What if the Biggest Problem With AI Video... Isn't the AI?

by Iliya OblakovPublished on March 28, 20268 min read11 views

What if the Biggest Problem With AI Video… Isn’t the AI?

I built a system that creates YouTube videos from scratch. I wrote about the first iteration here. The scripts were wild. The voice narration sounded human. But I was honest about one thing — the visuals were the weak link.

Here’s how I fixed it. And honestly? The 2nd live iteration is a completely different beast.

Watch the 2nd iteration in action

The Problem Nobody Talks About

Most people blame the AI when an AI-generated video looks bad. The script sounds robotic. The voice is flat. The pacing is off.

But the thing is… that’s not what gives it away. Not anymore.

What gives it away is the visuals. Specifically — stock footage.

The script says “this system handles 10,000 requests per second.” The best stock clip I could find? A generic server room with blinking lights. It doesn’t show the system. It doesn’t show the scale. It just sits there, filling space.

And that’s the problem. Stock footage is decoration. It doesn’t connect to the words. Viewers feel it instantly — even if they can’t explain why. The narration says one thing. The screen shows something vaguely related. That disconnect is what makes AI video look like AI video.

I spent weeks trying to fix this in v1. Smarter keyword extraction. Broader stock libraries. A triple quality gate that checked relevance, quality, and variety for every single clip. It helped. But it was a bandaid.

Stock footage is generic by definition. My scripts aren’t. So I had a choice — keep polishing a system with a hard ceiling, or burn it down and build something that could actually grow.

I chose fire.

What I Actually Built

I ripped out the entire visual layer. Stock APIs — gone. FFmpeg filter graphs — gone. The old Python-based card overlays — gone.

In their place? A React-based rendering engine called Remotion. Instead of assembling clips through command-line video tools, I’m now building videos as React components. TypeScript. Declarative animations. Full control over every pixel, every frame.

Here’s what that means in practice.

Every visual is generated from the script. Code cards with syntax highlighting. Terminal windows with typing animations. Architecture diagrams that build themselves node by node. Summary boards with progressive bullet reveals. There’s no stock footage API call. No hoping a search returns something useful. The visuals come directly from what the script describes.

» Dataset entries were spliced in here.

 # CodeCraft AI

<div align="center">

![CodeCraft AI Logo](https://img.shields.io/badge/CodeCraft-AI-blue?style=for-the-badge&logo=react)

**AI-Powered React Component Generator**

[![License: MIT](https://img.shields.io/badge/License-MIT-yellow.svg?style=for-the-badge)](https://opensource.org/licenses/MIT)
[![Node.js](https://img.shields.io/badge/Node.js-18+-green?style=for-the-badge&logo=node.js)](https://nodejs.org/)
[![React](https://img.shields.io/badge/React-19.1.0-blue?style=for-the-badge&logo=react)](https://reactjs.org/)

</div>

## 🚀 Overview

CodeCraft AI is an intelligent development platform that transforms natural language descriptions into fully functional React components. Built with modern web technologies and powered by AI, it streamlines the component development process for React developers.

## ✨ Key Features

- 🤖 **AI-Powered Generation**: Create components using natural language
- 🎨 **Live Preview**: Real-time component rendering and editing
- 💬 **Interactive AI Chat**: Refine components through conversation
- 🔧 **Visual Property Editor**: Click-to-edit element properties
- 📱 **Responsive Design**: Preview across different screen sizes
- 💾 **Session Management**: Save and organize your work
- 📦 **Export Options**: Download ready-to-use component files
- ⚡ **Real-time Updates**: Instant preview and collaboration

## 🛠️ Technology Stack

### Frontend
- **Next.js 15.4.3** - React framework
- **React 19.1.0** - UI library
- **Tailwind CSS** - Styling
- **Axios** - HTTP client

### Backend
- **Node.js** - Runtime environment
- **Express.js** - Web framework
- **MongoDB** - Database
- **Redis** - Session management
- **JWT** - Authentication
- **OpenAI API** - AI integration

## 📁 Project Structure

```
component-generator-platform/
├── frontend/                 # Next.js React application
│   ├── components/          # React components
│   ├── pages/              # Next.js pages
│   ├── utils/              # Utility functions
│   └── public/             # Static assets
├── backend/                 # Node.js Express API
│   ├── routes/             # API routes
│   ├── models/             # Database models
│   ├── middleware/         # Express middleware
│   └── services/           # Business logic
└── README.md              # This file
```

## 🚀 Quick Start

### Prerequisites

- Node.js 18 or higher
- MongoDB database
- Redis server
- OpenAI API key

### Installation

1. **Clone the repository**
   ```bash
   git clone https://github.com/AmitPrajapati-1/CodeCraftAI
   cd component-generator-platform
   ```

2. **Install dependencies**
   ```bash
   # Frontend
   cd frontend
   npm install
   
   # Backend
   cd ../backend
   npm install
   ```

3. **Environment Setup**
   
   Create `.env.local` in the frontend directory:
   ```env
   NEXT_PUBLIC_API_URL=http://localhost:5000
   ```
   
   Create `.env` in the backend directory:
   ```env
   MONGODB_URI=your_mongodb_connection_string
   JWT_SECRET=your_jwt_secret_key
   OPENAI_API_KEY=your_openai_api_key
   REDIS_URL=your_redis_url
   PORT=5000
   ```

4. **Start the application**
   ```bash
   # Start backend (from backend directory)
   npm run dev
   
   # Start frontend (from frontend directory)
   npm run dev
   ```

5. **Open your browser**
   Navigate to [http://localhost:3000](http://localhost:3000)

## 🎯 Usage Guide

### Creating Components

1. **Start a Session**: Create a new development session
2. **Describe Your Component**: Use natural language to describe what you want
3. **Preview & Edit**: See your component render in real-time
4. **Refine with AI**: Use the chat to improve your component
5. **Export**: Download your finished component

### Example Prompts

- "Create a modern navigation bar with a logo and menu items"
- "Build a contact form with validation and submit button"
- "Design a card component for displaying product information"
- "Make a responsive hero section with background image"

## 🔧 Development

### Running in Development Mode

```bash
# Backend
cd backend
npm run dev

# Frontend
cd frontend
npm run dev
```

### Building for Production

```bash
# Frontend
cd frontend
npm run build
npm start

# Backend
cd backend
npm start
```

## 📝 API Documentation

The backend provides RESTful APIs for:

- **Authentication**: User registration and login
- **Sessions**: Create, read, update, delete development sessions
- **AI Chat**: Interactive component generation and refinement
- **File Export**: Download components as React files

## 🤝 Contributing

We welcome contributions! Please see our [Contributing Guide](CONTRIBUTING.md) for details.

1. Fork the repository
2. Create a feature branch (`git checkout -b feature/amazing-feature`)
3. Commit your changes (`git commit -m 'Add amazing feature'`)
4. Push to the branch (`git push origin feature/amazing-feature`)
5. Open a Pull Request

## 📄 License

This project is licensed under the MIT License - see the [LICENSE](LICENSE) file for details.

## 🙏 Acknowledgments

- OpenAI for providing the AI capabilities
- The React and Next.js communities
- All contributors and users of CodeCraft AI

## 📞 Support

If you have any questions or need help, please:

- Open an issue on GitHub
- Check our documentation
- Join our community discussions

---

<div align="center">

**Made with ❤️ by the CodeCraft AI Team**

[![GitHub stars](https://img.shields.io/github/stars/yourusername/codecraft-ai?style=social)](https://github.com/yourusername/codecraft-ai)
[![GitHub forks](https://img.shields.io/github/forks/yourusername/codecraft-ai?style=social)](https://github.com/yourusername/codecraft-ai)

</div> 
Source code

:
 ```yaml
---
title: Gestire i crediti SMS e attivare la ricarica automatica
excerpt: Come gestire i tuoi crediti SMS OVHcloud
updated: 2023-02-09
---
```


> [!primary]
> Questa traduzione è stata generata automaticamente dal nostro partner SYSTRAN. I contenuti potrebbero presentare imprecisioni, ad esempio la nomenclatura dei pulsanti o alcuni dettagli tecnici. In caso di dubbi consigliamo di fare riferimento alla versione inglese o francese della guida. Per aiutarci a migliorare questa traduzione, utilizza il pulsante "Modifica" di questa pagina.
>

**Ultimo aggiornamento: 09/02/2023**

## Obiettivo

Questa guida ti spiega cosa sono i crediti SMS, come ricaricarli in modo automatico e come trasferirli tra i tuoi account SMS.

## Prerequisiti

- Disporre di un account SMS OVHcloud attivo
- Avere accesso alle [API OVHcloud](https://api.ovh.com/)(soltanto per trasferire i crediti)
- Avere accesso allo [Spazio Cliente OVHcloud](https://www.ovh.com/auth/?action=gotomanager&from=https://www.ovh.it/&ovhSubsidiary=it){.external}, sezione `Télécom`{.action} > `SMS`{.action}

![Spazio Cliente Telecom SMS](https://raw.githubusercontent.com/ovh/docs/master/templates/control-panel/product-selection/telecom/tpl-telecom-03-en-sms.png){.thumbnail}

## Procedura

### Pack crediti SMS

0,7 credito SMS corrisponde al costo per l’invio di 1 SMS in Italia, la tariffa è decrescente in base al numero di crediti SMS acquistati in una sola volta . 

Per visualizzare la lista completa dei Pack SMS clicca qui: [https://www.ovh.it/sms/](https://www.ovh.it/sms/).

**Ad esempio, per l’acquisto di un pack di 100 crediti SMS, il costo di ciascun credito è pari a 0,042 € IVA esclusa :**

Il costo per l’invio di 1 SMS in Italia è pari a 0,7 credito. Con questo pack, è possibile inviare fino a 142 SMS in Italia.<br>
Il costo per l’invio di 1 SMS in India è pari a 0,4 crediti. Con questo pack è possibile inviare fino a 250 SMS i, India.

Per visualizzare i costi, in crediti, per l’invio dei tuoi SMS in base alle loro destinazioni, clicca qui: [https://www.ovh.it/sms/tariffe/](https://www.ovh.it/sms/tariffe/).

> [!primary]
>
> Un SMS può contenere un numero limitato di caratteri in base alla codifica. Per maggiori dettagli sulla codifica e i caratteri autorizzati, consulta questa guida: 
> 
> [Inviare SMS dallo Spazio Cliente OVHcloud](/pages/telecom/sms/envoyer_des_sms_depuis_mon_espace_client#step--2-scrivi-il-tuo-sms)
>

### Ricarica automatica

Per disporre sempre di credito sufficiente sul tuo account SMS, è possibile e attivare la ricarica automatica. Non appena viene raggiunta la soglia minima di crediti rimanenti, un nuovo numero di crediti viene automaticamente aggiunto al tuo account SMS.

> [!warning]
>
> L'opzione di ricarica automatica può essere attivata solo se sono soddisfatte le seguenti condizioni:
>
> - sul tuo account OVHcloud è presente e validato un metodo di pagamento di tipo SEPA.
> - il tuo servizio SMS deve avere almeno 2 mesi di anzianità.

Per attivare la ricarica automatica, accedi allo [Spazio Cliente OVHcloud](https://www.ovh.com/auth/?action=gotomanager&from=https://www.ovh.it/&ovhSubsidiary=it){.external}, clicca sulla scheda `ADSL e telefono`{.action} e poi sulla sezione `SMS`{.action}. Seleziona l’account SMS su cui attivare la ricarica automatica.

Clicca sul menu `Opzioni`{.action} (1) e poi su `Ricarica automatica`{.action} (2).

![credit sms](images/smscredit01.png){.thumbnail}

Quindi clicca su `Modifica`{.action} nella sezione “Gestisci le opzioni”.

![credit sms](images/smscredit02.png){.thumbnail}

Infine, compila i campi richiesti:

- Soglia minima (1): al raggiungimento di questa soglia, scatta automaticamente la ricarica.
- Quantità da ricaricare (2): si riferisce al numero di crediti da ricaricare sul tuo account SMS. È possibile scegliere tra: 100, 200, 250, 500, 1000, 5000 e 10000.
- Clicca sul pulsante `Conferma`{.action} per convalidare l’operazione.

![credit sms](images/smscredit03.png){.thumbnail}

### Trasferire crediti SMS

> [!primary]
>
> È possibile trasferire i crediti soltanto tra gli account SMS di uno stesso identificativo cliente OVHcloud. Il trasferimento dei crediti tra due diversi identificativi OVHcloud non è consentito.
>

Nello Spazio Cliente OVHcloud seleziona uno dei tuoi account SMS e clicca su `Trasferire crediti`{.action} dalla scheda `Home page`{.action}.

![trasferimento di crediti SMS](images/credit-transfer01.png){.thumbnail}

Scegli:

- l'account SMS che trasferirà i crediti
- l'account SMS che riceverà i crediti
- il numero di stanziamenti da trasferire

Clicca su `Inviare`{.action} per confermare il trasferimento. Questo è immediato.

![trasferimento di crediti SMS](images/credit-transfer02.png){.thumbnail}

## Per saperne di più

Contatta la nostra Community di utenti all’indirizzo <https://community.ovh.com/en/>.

Animations sync to the narrator’s voice. This is the part that gets me excited. The voice engine returns word-level timestamps. The renderer uses those timestamps to drive every text reveal, every card animation, every camera move. When the narrator says “and here’s the architecture,” the diagram starts building at that exact moment. Not a second before. Not a second after.

The camera never stops. The old system had preset zoom levels based on mood. Reflective scenes got a gentle drift. Excited scenes got a bigger push. But it was mechanical — the same motion every time. The new system tracks focus targets dynamically. It drifts to the active code line. Zooms into the highlighted node. Pulls back for overview shots. There’s no dead time. The frame is always alive.

Everything moves with natural bounce. Elements don’t just appear — they spring into place. Bullet points cascade with staggered physics. Diagram nodes bounce into position. It’s subtle. But it’s the difference between a slideshow and something that feels produced.

The Visual Toolkit

Let me walk you through what the pipeline generates now.

Code Cards — These look like a real code editor. Syntax highlighting. Character-by-character reveal with a cursor tracking across the screen. Focus lines that draw your eye to the key part. And here’s what’s wild — the card “breathes” with the narrator’s voice. When the voice gets louder, the UI responds. When it drops, the UI calms down.

Terminal Cards — Terminal windows where commands type themselves out at realistic speed. Output lines reveal one by one. It looks like someone is actually working — not a screenshot pretending to be interactive.

Architecture Diagrams — Node layouts that build themselves while the narrator explains. Each node gets an icon, a label, and curved connectors draw between them. The whole thing assembles with staggered spring animations, piece by piece.

Summary Boards — Clean bullet reveals with glass-panel styling. Each bullet springs in as the narrator hits the talking point. An accent bar tracks progress through the list.

Kinetic Text — Full-screen text with word-by-word reveal synced to the voice. Key phrases get bold uppercase emphasis with scale pops. Impossible to miss — and timed to land at the exact right moment.

Section Titles — Full-screen cards that mark transitions between major parts of the video. Breathing room. Structure. They help viewers track where they are.

Every one of these is a React component. Every one responds to the audio timeline. No stock footage. No guessing.

The Script Pipeline Still Runs Everything

The visual layer is new. But the brain behind the scripts? That’s the same three-stage editorial pipeline — and honestly, it matters even more now.

The Writer creates the first draft from the research. The Reviewer tears it apart — flags robotic language, weak hooks, pacing issues, missing structure, and false authority claims the AI might’ve made up. The Director polishes it — adds natural connectors, enforces contractions, fixes readability, tightens the arc from hook to payoff.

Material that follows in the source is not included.